また、汚い池が綺麗になるところを見れば、自分では汚さなくなると思います。井の頭公園などでは、定期的に「かいぼり」を行っているのに、やるたびに自転車が何台も出て来るそうなので、それを聞くと悲しい気持ちになりますね。

 作品に「かいぼり」を出したのは、そういう実態を読者に知ってもらいたかったからです。それには、やはり「かいぼり」が楽しいものだと思ってほしかったので、加藤先生をモデルにした動物学者の他、破天荒な学者も登場させていますので、より興味を持ってもらえるのではないかと思います。

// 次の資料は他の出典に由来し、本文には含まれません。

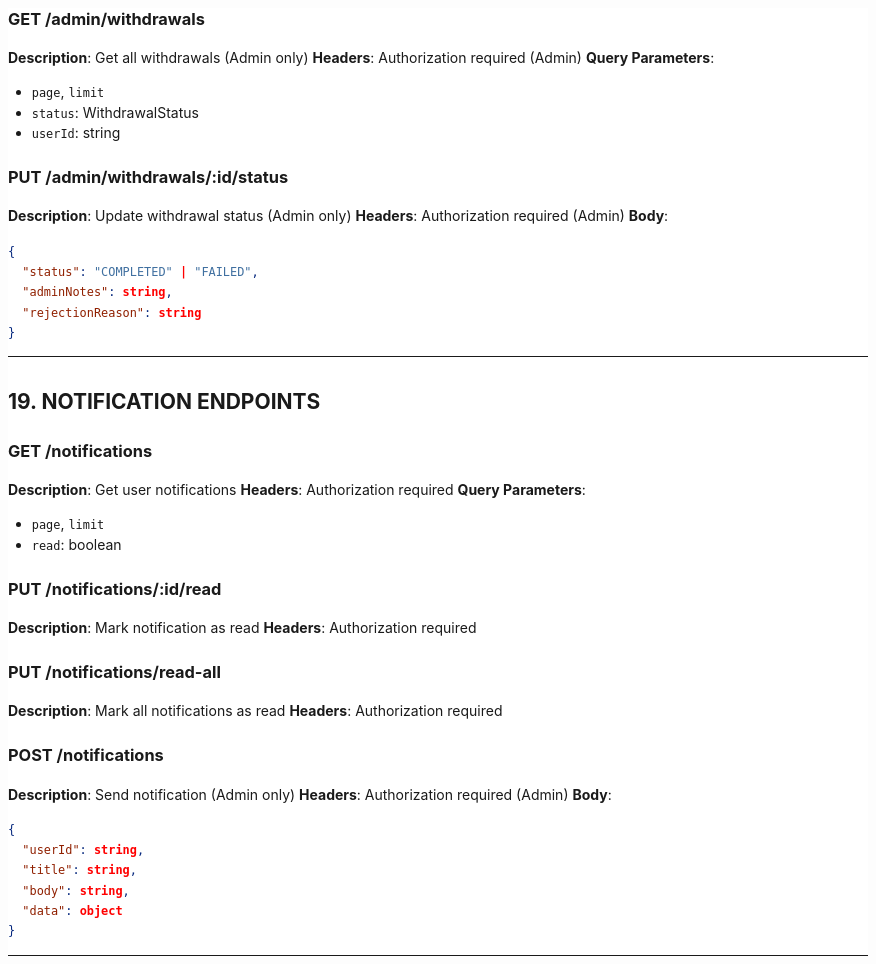 ### GET /admin/withdrawals
**Description**: Get all withdrawals (Admin only)
**Headers**: Authorization required (Admin)
**Query Parameters**:
- `page`, `limit`
- `status`: WithdrawalStatus
- `userId`: string

### PUT /admin/withdrawals/:id/status
**Description**: Update withdrawal status (Admin only)
**Headers**: Authorization required (Admin)
**Body**:
```json
{
  "status": "COMPLETED" | "FAILED",
  "adminNotes": string,
  "rejectionReason": string
}
```

---

## 19. NOTIFICATION ENDPOINTS

### GET /notifications
**Description**: Get user notifications
**Headers**: Authorization required
**Query Parameters**:
- `page`, `limit`
- `read`: boolean

### PUT /notifications/:id/read
**Description**: Mark notification as read
**Headers**: Authorization required

### PUT /notifications/read-all
**Description**: Mark all notifications as read
**Headers**: Authorization required

### POST /notifications
**Description**: Send notification (Admin only)
**Headers**: Authorization required (Admin)
**Body**:
```json
{
  "userId": string,
  "title": string,
  "body": string,
  "data": object
}
```

---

 一方で、警察小説としては、「かいぼり」が楽しいだけではいけない。テレビを見ているときも、「もし、この収録の途中で、池から白骨や遺体が出てきたら、どうなるんだろう?」と考えてしまいました。それは作家としての性かもしれないですね(笑)

――老人の孤独死問題も扱っていますが。

 日本は、親子間の争いが比較的少ない国だと思っていたのですが、最近では、ニュースを見るたびに、この問題がでてきます。若者に職がない、また、引きこもりが問題になるにしたがって、シニア世代である親が働かなくてはならなくなってしまいました。でも、そういう立場の親が病気になったら、どうなるのか? どうしようもなくなって、一家心中に走ったり、娘が高齢の親を殺害するという事件も珍しくありません。新作の中では、赤の他人である青年が孤独な老人と同居し、こまめに日常の世話をしますが、この形も現実味を帯びてくるのではないでしょうか。

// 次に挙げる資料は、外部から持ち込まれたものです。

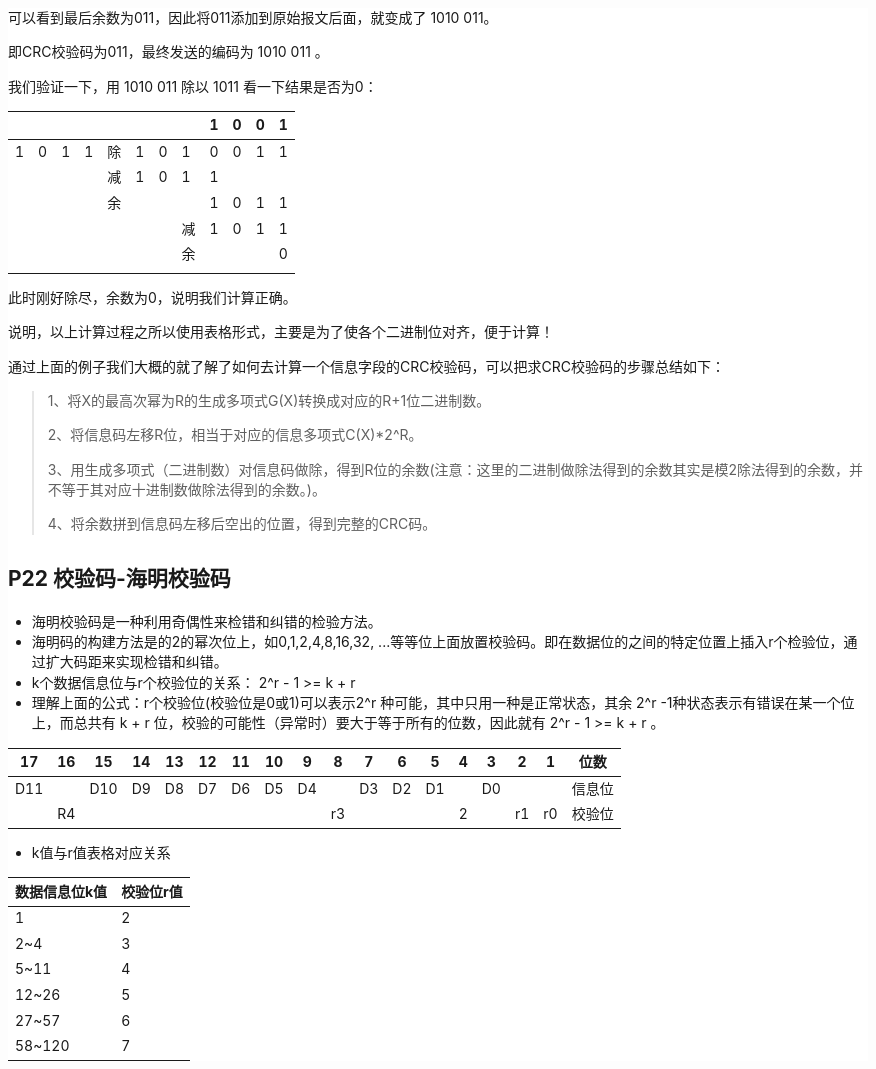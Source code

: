 可以看到最后余数为011，因此将011添加到原始报文后面，就变成了 1010 011。

即CRC校验码为011，最终发送的编码为 1010 011 。

我们验证一下，用 1010 011 除以 1011 看一下结果是否为0：

|      |      |      |      |      |      |      |      | 1    | 0    | 0    | 1    |
| ---- | ---- | ---- | ---- | ---- | ---- | ---- | ---- | ---- | ---- | ---- | ---- |
| 1    | 0    | 1    | 1    | 除   | 1    | 0    | 1    | 0    | 0    | 1    | 1    |
|      |      |      |      | 减   | 1    | 0    | 1    | 1    |      |      |      |
|      |      |      |      | 余   |      |      |      | 1    | 0    | 1    | 1    |
|      |      |      |      |      |      |      | 减   | 1    | 0    | 1    | 1    |
|      |      |      |      |      |      |      | 余   |      |      |      | 0    |
|      |      |      |      |      |      |      |      |      |      |      |      |

  此时刚好除尽，余数为0，说明我们计算正确。



说明，以上计算过程之所以使用表格形式，主要是为了使各个二进制位对齐，便于计算！



通过上面的例子我们大概的就了解了如何去计算一个信息字段的CRC校验码，可以把求CRC校验码的步骤总结如下：

> 1、将X的最高次幂为R的生成多项式G(X)转换成对应的R+1位二进制数。
>
> 2、将信息码左移R位，相当于对应的信息多项式C(X)*2^R。
>
> 3、用生成多项式（二进制数）对信息码做除，得到R位的余数(注意：这里的二进制做除法得到的余数其实是模2除法得到的余数，并不等于其对应十进制数做除法得到的余数。)。
>
> 4、将余数拼到信息码左移后空出的位置，得到完整的CRC码。



## P22 校验码-海明校验码

- 海明校验码是一种利用奇偶性来检错和纠错的检验方法。
- 海明码的构建方法是的2的幂次位上，如0,1,2,4,8,16,32, ...等等位上面放置校验码。即在数据位的之间的特定位置上插入r个检验位，通过扩大码距来实现检错和纠错。
- k个数据信息位与r个校验位的关系： 2^r - 1 >= k + r
- 理解上面的公式：r个校验位(校验位是0或1)可以表示2^r 种可能，其中只用一种是正常状态，其余 2^r -1种状态表示有错误在某一个位上，而总共有 k + r 位，校验的可能性（异常时）要大于等于所有的位数，因此就有 2^r - 1 >= k + r 。

| 17   | 16   | 15   | 14   | 13   | 12   | 11   | 10   | 9    | 8    | 7    | 6    | 5    | 4    | 3    | 2    | 1    | 位数   |
| ---- | ---- | ---- | ---- | ---- | ---- | ---- | ---- | ---- | ---- | ---- | ---- | ---- | ---- | ---- | ---- | ---- | ------ |
| D11  |      | D10  | D9   | D8   | D7   | D6   | D5   | D4   |      | D3   | D2   | D1   |      | D0   |      |      | 信息位 |
|      | R4   |      |      |      |      |      |      |      | r3   |      |      |      | 2    |      | r1   | r0   | 校验位 |

- k值与r值表格对应关系

| 数据信息位k值 | 校验位r值 |
| ------------- | --------- |
| 1             | 2         |
| 2~4           | 3         |
| 5~11          | 4         |
| 12~26         | 5         |
| 27~57         | 6         |
| 58~120        | 7         |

 というのも、80代の老人が、赤の他人である20代の男性と同居しているニュースを見たからです。老人が食事を作り、その他の家事は分担で行う。おそらく、重労働は若い人がやるんでしょうね。番組では、二人が口をそろえて、「赤の他人だからこそ、上手くいっている」と言っていました。そう考えると、親子だからこそ遠慮がなく、言いたいことを言ってしまう。それがエスカレートして、思い切った行動に出てしまうということがあるのかもしれません。身内と他人の境界が曖昧になっているんですね。

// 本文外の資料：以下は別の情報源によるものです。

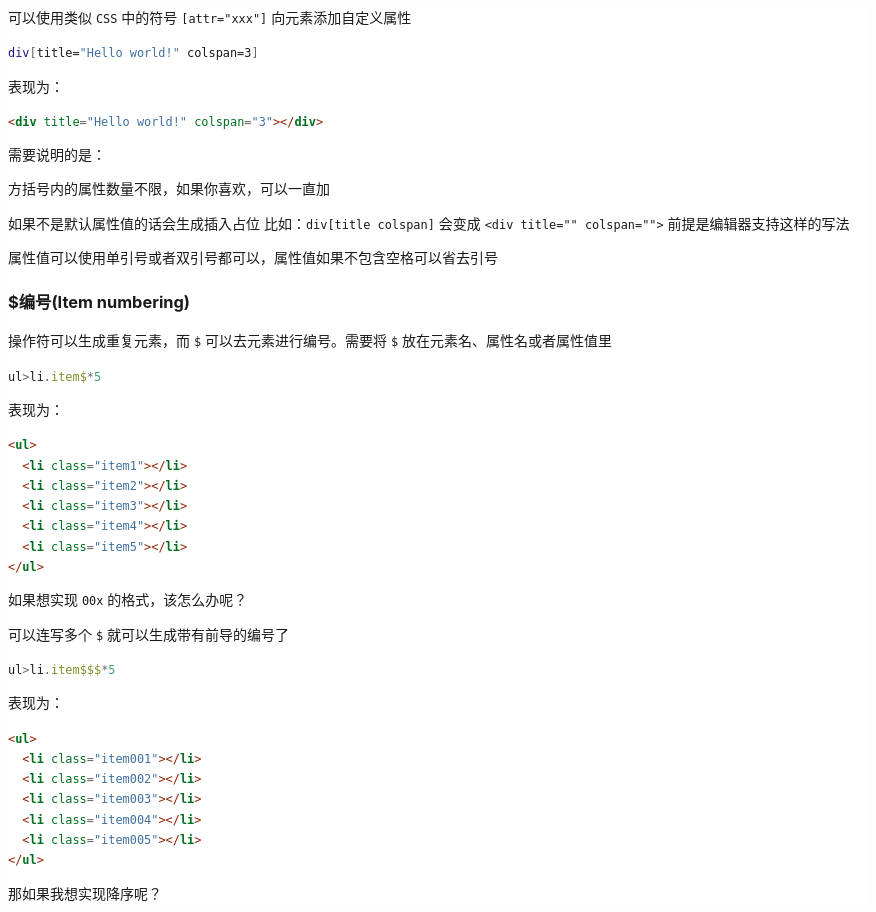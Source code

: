 可以使用类似 `CSS` 中的符号 `[attr="xxx"]` 向元素添加自定义属性

```sh
div[title="Hello world!" colspan=3]
```

表现为：

```html
<div title="Hello world!" colspan="3"></div>
```

需要说明的是：

方括号内的属性数量不限，如果你喜欢，可以一直加

如果不是默认属性值的话会生成插入占位 比如：`div[title colspan]` 会变成 `<div title="" colspan="">` 前提是编辑器支持这样的写法

属性值可以使用单引号或者双引号都可以，属性值如果不包含空格可以省去引号

### $编号(Item numbering)

操作符可以生成重复元素，而 `$` 可以去元素进行编号。需要将 `$` 放在元素名、属性名或者属性值里

```js
ul>li.item$*5
```

表现为：

```html
<ul>
  <li class="item1"></li>
  <li class="item2"></li>
  <li class="item3"></li>
  <li class="item4"></li>
  <li class="item5"></li>
</ul>
```

如果想实现 `00x` 的格式，该怎么办呢？

可以连写多个 `$` 就可以生成带有前导的编号了

```js
ul>li.item$$$*5
```

表现为：

```html
<ul>
  <li class="item001"></li>
  <li class="item002"></li>
  <li class="item003"></li>
  <li class="item004"></li>
  <li class="item005"></li>
</ul>
```

那如果我想实现降序呢？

 今は、老人でもお金を持っていなければならない時代になってしまいました。金の切れ目が縁の切れ目とは昔から言われますが、それが親子関係にも当てはまりつつある。子供が親の面倒を見るのが当たり前とされていたのが、いつしか立場が逆になってしまいました。それが親の育て方に問題があったのか、別の理由があるのか分かりませんが、将来を考えると恐ろしい思いがします。身内が当てにならないからといって、最後に行き着くのが赤の他人というのも、やっぱり淋しいですね。